Most writing starts with a question or a what if scenario.

What if we allow same-sex marriage?

What if you had three months to live?

What if you found out you had magical powers when you thought you were small, powerless and unwanted?

What would you do if you found out your partner was cheating on you?

As a writer, it’s your job to try to answer these questions. It’s through the writing that you will nut out the answers or solutions to a problem that your reader might have or the character in the story might have. You may not have all the answers but you can offer the reader some arguments, ideas or solutions that help them come to their own conclusion.

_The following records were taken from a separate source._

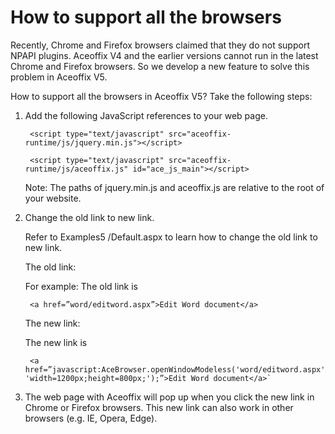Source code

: # How to support all the browsers

Recently, Chrome and Firefox browsers claimed that they do not support NPAPI plugins. Aceoffix V4 and the earlier versions cannot run in the latest Chrome and Firefox browsers. So we develop a new feature to solve this problem in Aceoffix V5.

How to support all the browsers in Aceoffix V5? Take the following steps:

1. Add the following JavaScript references to your web page.

        <script type="text/javascript" src="aceoffix-runtime/js/jquery.min.js"></script>
		
        <script type="text/javascript" src="aceoffix-runtime/js/aceoffix.js" id="ace_js_main"></script>

    Note: The paths of jquery.min.js  and aceoffix.js are relative to the root of your website.
	
2. Change the old link to new link.

    Refer to Examples5 /Default.aspx to learn how to change the old link to new link.

    The old link:

    For example: The old link is 
	
	    <a href=”word/editword.aspx”>Edit Word document</a>
	
	The new link:
    
    The new link is 
	
	    <a href=”javascript:AceBrowser.openWindowModeless('word/editword.aspx', 'width=1200px;height=800px;');”>Edit Word document</a>`

3. The web page with Aceoffix will pop up when you click the new link in Chrome or Firefox browsers.  This new link can also work in other browsers (e.g. IE,  Opera, Edge).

Readers are looking for something all the time. It might be that they feel lost or indecisive and these solutions can be presented in many ways through story. It doesn’t matter whether that story is fact or fiction because it’s the truth in the story that will make itself known. Even a simple love story has to be anchored in reality.

Truth? you say.

Yes, even fiction carries truth. In fact, without it the reader won’t connect with the story and will dismiss it very quickly.

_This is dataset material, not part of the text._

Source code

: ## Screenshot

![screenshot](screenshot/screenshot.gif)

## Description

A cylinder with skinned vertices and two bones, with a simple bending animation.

Quite often the reader will already know the answer to their question but it’s from reading it in someone else’s words that helps to validate their own beliefs and ideas and cements a solution for them.

Here’s an example: We have been told through the ages that the ‘little guy’ can defeat the all powerful, that size doesn’t matter. These stories are played out in stories such as The Fellowship of the Ring, Harry Potter or countless biographies. The reader is looking for examples of how they might survive despite feeling like they have no choices, no power in their life.

Think about this when you’re writing. What is the truth that you are giving the reader? You have a lifetime of lived experience to share with your reader. They have questions, wants, and needs that they are looking for answers to.